Stored dataset items:

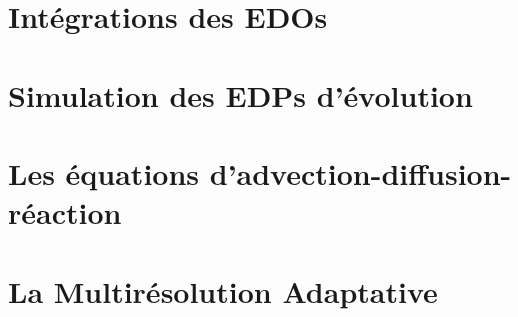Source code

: \section{Intégrations des EDOs}\label{par:edo}

\section{Simulation des EDPs d'évolution}\label{par:sim_edp}

\newpage
\section{Les équations d'advection-diffusion-réaction}
\label{par:adv-diff-reaction}

\newpage
\section{La Multirésolution Adaptative}
\label{par:explication_MRA}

_Prompt_
All the records need to be repeated exactly, with the images dropped.

_Task result_
Source code

: \section{Intégrations des EDOs}\label{par:edo}

\section{Simulation des EDPs d'évolution}\label{par:sim_edp}

\newpage
\section{Les équations d'advection-diffusion-réaction}
\label{par:adv-diff-reaction}

\newpage
\section{La Multirésolution Adaptative}
\label{par:explication_MRA}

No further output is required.